Animal - Muppets From Space (1999)
We all know Animal as the wild and unpredictable drummer of Dr. Teeth And The Electric Mayhem, and his musical prowess has never been in doubt, but in Muppets From Space, Animal stunned audiences with a single scene that proved he was a much more versatile performer than we could have ever suspected. That's right, the feral creature can also hold his own as a romantic lead. Normally when Animal chases ladies shouting, "WOMAN!" they run away screaming, but his liaison with a guard played by Kathy Griffin goes very differently indeed. Alas, the pair are not meant to be, but Animal elicits real pathos from their tragic and emotional break-up scene.
Walter - The Muppets (2011)
Thirty years after Kermit bagged an Oscar nomination for Rainbow Connection, newcomer Walter went one better when he partnered with Jason Segel on Man Or Muppet and took home the golden gong. But it's not all about the awards and accolades for Walter, and his unselfish performance in The Muppets speaks to that. He plays a super-fan whose role in the film is essentially to remind us of how great the muppets are and how important it is that they get back together, and boy does he pull it off. Not only that, Walter proves himself worthy of joining the gang in his own right. Now he's a fixture, and we hope he never leaves.
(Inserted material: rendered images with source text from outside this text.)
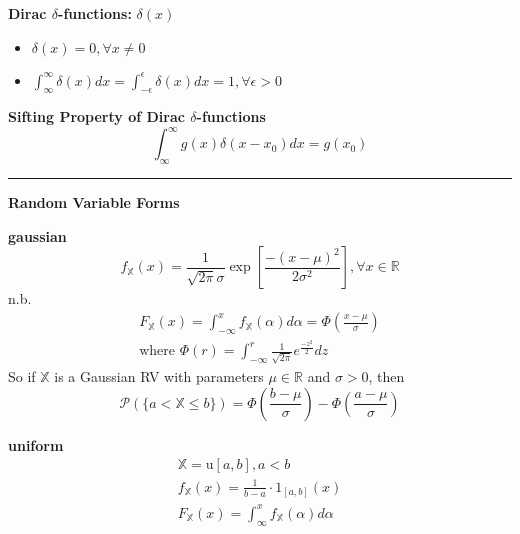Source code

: \documentclass{article}
\renewcommand{\P}{\mathcal{P}}
\providecommand{\X}{\mathbb{X}}
\providecommand{\R}{\mathbb{R}}
\begin{document}
\begin{multicols*}{3}
        \textbf{Dirac $\delta$-functions:} $\delta(x)$

        \begin{itemize}
            \item $\delta(x)=0,\forall x\neq0$
            \item $\int_{\infty}^{\infty} \delta(x)dx=\int_{-\epsilon}^{\epsilon}\delta(x)dx=1,\forall\epsilon>0 $
        \end{itemize}

        \textbf{Sifting Property of Dirac $\delta$-functions}
        \begin{equation*}
            \int_{\infty}^{\infty} g(x)\delta(x-x_0)dx=g(x_0)
        \end{equation*}

        \noindent\rule{\columnwidth}{0.4pt}

        \textbf{Random Variable Forms}

        \textbf{gaussian}
        \begin{equation*}
            f_\X(x)=\frac{1}{\sqrt{2\pi}\sigma}\exp[\frac{-(x-\mu)^2}{2\sigma^2}],\forall x\in\R
        \end{equation*}
        n.b.
        \begin{equation*}
            \begin{gathered}
                F_\X(x)=\int_{-\infty}^{x}f_{\X}(\alpha)d\alpha=\Phi(\frac{x-\mu}{\sigma})\\
                \text{where } \Phi(r)=\int_{-\infty}^{r} \frac{1}{\sqrt{2\pi}}e^{\frac{-z^2}{2}}dz
            \end{gathered}
        \end{equation*}
        So if $\X$ is a Gaussian RV with parameters $\mu\in\R$ and $\sigma>0$, then
        \begin{equation*}
            \P(\{a<\X\leq b\}) = \Phi(\frac{b-\mu}{\sigma}) - \Phi(\frac{a-\mu}{\sigma})
        \end{equation*}

        \textbf{uniform}
        \begin{equation*}
            \begin{gathered}
                \X=\text{u}[a,b], a<b\\
                f_\X(x)=\frac{1}{b-a}\cdot 1_{[a,b]}(x)\\
                F_{\X}(x)=\int_{\infty}^{x} f_{\X}(\alpha)d\alpha
            \end{gathered}
        \end{equation*}


\end{multicols*}
\end{document}
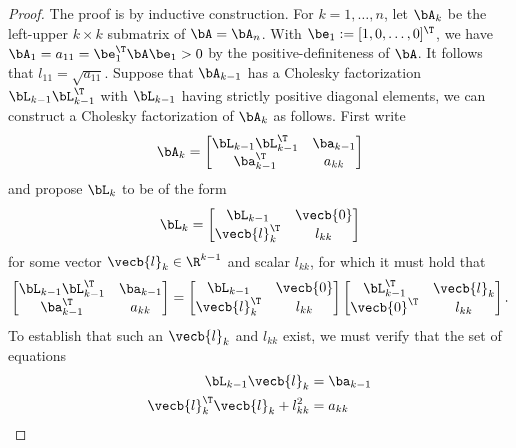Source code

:\begin{proof}
	The proof is by inductive construction. For $k = 1, \dots, n$, let $\bA_k$ be the left-upper $k \times k$ submatrix of $\bA = \bA_n$. With $\be_1 := [1, 0, \dots, 0]^\T$, we have $\bA_1 = a_{11} = \be_1^\T \bA \be_1 > 0$ by the positive-definiteness of $\bA$. It follows that $l_{11} = \sqrt{a_{11}}$. Suppose that $\bA_{k-1}$ has a Cholesky factorization $\bL_{k-1}\bL_{k-1}^\T$ with $\bL_{k-1}$ having strictly positive diagonal elements, we can construct a Cholesky factorization of $\bA_k$ as follows. First write
	\begin{equation}
		\label{MatrixAkBlock}
		\bA_k = \begin{bmatrix} \bL_{k-1}\bL_{k-1}^\T & \ba_{k-1} \\ \ba_{k-1}^\T & a_{kk} \end{bmatrix}
	\end{equation}
	and propose $\bL_k$ to be of the form
	\begin{equation}
		\label{MatrixLkBlock}
		\bL_k = \begin{bmatrix} \bL_{k-1} & \vecb{0} \\ \vecb{l}_k^\T & l_{kk} \end{bmatrix}
	\end{equation}
	for some vector $\vecb{l}_k \in \R^{k-1}$ and scalar $l_{kk}$, for which it must hold that
	\begin{equation}
		\label{MatrixBlockMultiplication}
		\begin{bmatrix} \bL_{k-1}\bL_{k-1}^\T & \ba_{k-1} \\ \ba_{k-1}^\T & a_{kk} \end{bmatrix} = \begin{bmatrix} \bL_{k-1} & \vecb{0} \\ \vecb{l}_k^\T & l_{kk} \end{bmatrix} \begin{bmatrix} \bL_{k-1}^\T & \vecb{l}_k \\ \vecb{0}^\T & l_{kk} \end{bmatrix}.
	\end{equation}
	To establish that such an $\vecb{l}_k$ and $l_{kk}$ exist, we must verify that the set of equations
	\begin{equation}
		\label{CholeskyEquationSystem}
		\begin{aligned}
			\bL_{k-1} \vecb{l}_k                & = \ba_{k-1} \\
			\vecb{l}_k^\T \vecb{l}_k + l_{kk}^2 & = a_{kk}
		\end{aligned}

\end{equation}
\end{proof}
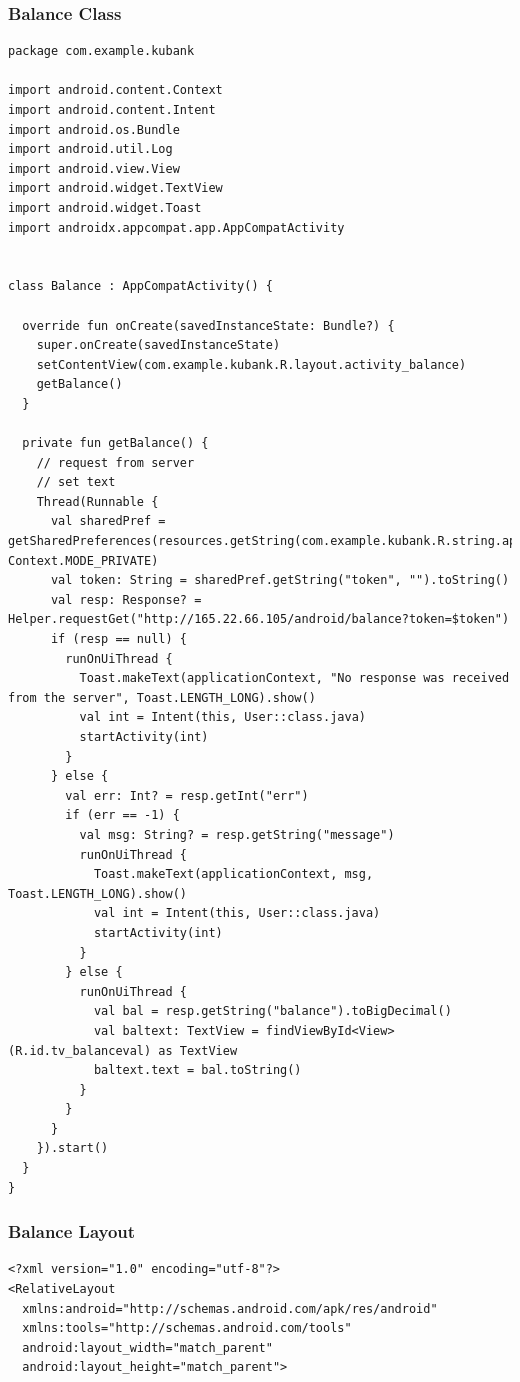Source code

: \documentclass[11pt, a4paper]{article}
\begin{document}
\begin{appendices}
\subsubsection{Balance Class}
\begin{lstlisting}
package com.example.kubank

import android.content.Context
import android.content.Intent
import android.os.Bundle
import android.util.Log
import android.view.View
import android.widget.TextView
import android.widget.Toast
import androidx.appcompat.app.AppCompatActivity


class Balance : AppCompatActivity() {

  override fun onCreate(savedInstanceState: Bundle?) {
    super.onCreate(savedInstanceState)
    setContentView(com.example.kubank.R.layout.activity_balance)
    getBalance()
  }

  private fun getBalance() {
    // request from server
    // set text
    Thread(Runnable {
      val sharedPref = getSharedPreferences(resources.getString(com.example.kubank.R.string.app_name), Context.MODE_PRIVATE)
      val token: String = sharedPref.getString("token", "").toString()
      val resp: Response? = Helper.requestGet("http://165.22.66.105/android/balance?token=$token")
      if (resp == null) {
        runOnUiThread {
          Toast.makeText(applicationContext, "No response was received from the server", Toast.LENGTH_LONG).show()
          val int = Intent(this, User::class.java)
          startActivity(int)
        }
      } else {
        val err: Int? = resp.getInt("err")
        if (err == -1) {
          val msg: String? = resp.getString("message")
          runOnUiThread {
            Toast.makeText(applicationContext, msg, Toast.LENGTH_LONG).show()
            val int = Intent(this, User::class.java)
            startActivity(int)
          }
        } else {
          runOnUiThread {
            val bal = resp.getString("balance").toBigDecimal()
            val baltext: TextView = findViewById<View>(R.id.tv_balanceval) as TextView
            baltext.text = bal.toString()
          }
        }
      }
    }).start()
  }
}
\end{lstlisting}
\subsubsection{Balance Layout}
\begin{lstlisting}
<?xml version="1.0" encoding="utf-8"?>
<RelativeLayout
  xmlns:android="http://schemas.android.com/apk/res/android"
  xmlns:tools="http://schemas.android.com/tools"
  android:layout_width="match_parent"
  android:layout_height="match_parent">



\end{lstlisting}
\end{appendices}
\end{document}
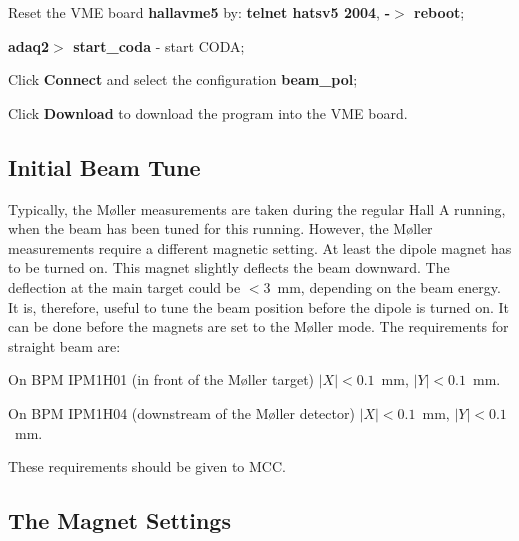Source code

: {\begin{list}{--}{\setlength{\itemsep}{-0.15cm}}
   \item Reset the VME board {\bf hallavme5} by: {\bf telnet hatsv5 2004}, {\bf -$>$ reboot};  
   \item {\bf adaq2$>$ start\_coda} - start CODA;
   \item Click {\bf Connect} and select the configuration {\bf beam\_pol};
   \item Click {\bf Download} to download the program into the VME board.
 \end{list}
\subsection {Initial Beam Tune}
\label{sec:moller_oper_initbeam}
\vspace{-\parskip}

 Typically, the M{\o}ller measurements are taken during the regular Hall A
 running, when the beam has been tuned for this running. However,
 the M{\o}ller measurements require a different magnetic setting.
 At least the dipole magnet has to be turned on. This magnet
 slightly deflects the beam downward. The deflection at the main target
 could be $<3$~mm, depending on the beam energy. It is, therefore, 
 useful to tune the beam position before the dipole is turned on. It can be done
 before the magnets are set to the M{\o}ller mode.
 The requirements for straight beam are: 
\vspace{-\parskip}
 \begin{list}{--}{\setlength{\itemsep}{-0.15cm}}
   \item On BPM IPM1H01 (in front of the M{\o}ller target) $|X|<0.1$~mm, $|Y|<0.1$~mm.
   \item On BPM IPM1H04 (downstream of the M{\o}ller detector)  $|X|<0.1$~mm, $|Y|<0.1$~mm.
 \end{list}
\vspace{-\parskip}
 These requirements should be given to MCC.
\subsection {The Magnet Settings}
\label{sec:moller_oper_magset}
\vspace{-\parskip}

}
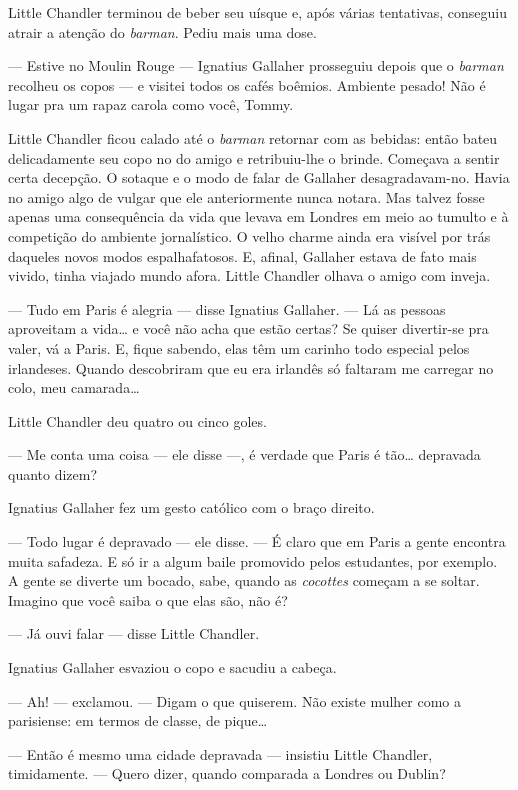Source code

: Little Chandler terminou de beber seu uísque e, após várias tentativas,
conseguiu atrair a atenção do \textit{barman}.  Pediu mais uma dose.

--- Estive no Moulin Rouge --- Ignatius Gallaher prosseguiu depois que o
\textit{barman} recolheu os copos --- e visitei todos os cafés boêmios.
Ambiente pesado!  Não é lugar pra um rapaz carola como você, Tommy.

Little Chandler ficou calado até o \textit{barman} retornar com as bebidas:
então bateu delicadamente seu copo no do amigo e retribuiu-lhe o brinde.
Começava a sentir certa decepção.  O sotaque e o modo de falar de Gallaher
desagradavam-no.  Havia no amigo algo de vulgar que ele anteriormente nunca
notara.  Mas talvez fosse apenas uma consequência da vida que levava em Londres
em meio ao tumulto e à competição do ambiente jornalístico.  O velho charme
ainda era visível por trás daqueles novos modos espalhafatosos.  E, afinal,
Gallaher estava de fato mais vivido, tinha viajado mundo afora.  Little
Chandler olhava o amigo com inveja.

--- Tudo em Paris é alegria --- disse Ignatius Gallaher.  --- Lá as pessoas
aproveitam a vida\ldots{} e você não acha que estão certas?  Se quiser
divertir-se pra valer, vá a Paris.  E, fique sabendo, elas têm um carinho todo
especial pelos irlandeses.  Quando descobriram que eu era irlandês só faltaram
me carregar no colo, meu camarada\ldots{}

Little Chandler deu quatro ou cinco goles.

--- Me conta uma coisa --- ele disse ---, é verdade que Paris é tão\ldots{}
depravada quanto dizem?

Ignatius Gallaher fez um gesto católico com o braço direito.

--- Todo lugar é depravado --- ele disse.  --- É claro que em Paris a gente
encontra muita safadeza.  E só ir a algum baile promovido pelos estudantes, por
exemplo.  A gente se diverte um bocado, sabe, quando as \textit{cocottes}
começam a se soltar.  Imagino que você saiba o que elas são, não é?

--- Já ouvi falar --- disse Little Chandler.

Ignatius Gallaher esvaziou o copo e sacudiu a cabeça.

--- Ah! --- exclamou.  --- Digam o que quiserem.  Não existe mulher como a
parisiense: em termos de classe, de pique\ldots{}

--- Então é mesmo uma cidade depravada --- insistiu Little Chandler,
timidamente.  --- Quero dizer, quando comparada a Londres ou Dublin?

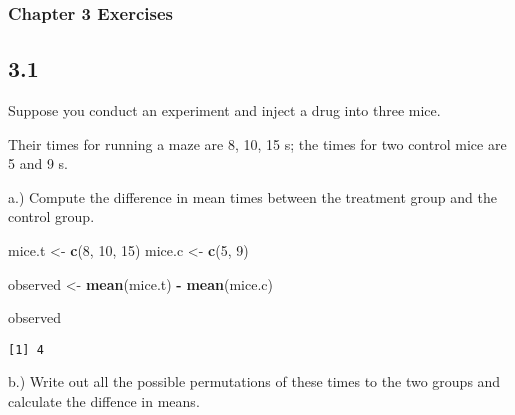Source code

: \documentclass[
  12pt,
]{report}
\author{}
\date{\vspace{-2.5em}15 December, 2019}
\newenvironment{Shaded}{\begin{snugshade}}{\end{snugshade}}
\newcommand{\DecValTok}[1]{\textcolor[rgb]{0.00,0.00,0.81}{#1}}
\newcommand{\KeywordTok}[1]{\textcolor[rgb]{0.13,0.29,0.53}{\textbf{#1}}}
\newcommand{\NormalTok}[1]{#1}
\newcommand{\OperatorTok}[1]{\textcolor[rgb]{0.81,0.36,0.00}{\textbf{#1}}}
\newcommand{\StringTok}[1]{\textcolor[rgb]{0.31,0.60,0.02}{#1}}
\begin{document}
\hypertarget{chapter-3-exercises}{%
\subsubsection{Chapter 3 Exercises}\label{chapter-3-exercises}}

\hypertarget{section}{%
\subsection{3.1}\label{section}}

Suppose you conduct an experiment and inject a drug into three mice.

Their times for running a maze are 8, 10, 15 s; the times for two
control mice are 5 and 9 s.

a.) Compute the difference in mean times between the treatment group and
the control group.

\begin{Shaded}
\begin{Highlighting}[]
\NormalTok{mice.t <-}\StringTok{ }\KeywordTok{c}\NormalTok{(}\DecValTok{8}\NormalTok{, }\DecValTok{10}\NormalTok{, }\DecValTok{15}\NormalTok{)}
\NormalTok{mice.c <-}\StringTok{ }\KeywordTok{c}\NormalTok{(}\DecValTok{5}\NormalTok{, }\DecValTok{9}\NormalTok{)}

\NormalTok{observed <-}\StringTok{ }\KeywordTok{mean}\NormalTok{(mice.t) }\OperatorTok{-}\StringTok{ }\KeywordTok{mean}\NormalTok{(mice.c)}

\NormalTok{observed}
\end{Highlighting}
\end{Shaded}

\begin{verbatim}
[1] 4
\end{verbatim}

b.) Write out all the possible permutations of these times to the two
groups and calculate the diffence in means.
\end{document}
Sam Eagle - Muppets Most Wanted (2014)
He probably wouldn't appreciate it, but there's a delicious irony to the fact that Sam Eagle, the most patriotic of all muppets, gives his finest performance on European soil. In Muppets Most Wanted, Sam arrives in Europe to play a role that's crucial in any crime caper, that of the law enforcer tasked with hunting down the Badguy/bad guy. Unfortunately for Sam, his no-nonsense CIA agent has to team up with Ty Burrell's hapless French Interpol agent, but it's an absolute treat for the audience as they form a comedic double act to rival the likes of Laurel And Hardy, The Two Ronnies, and perhaps even Bunsen and Beaker!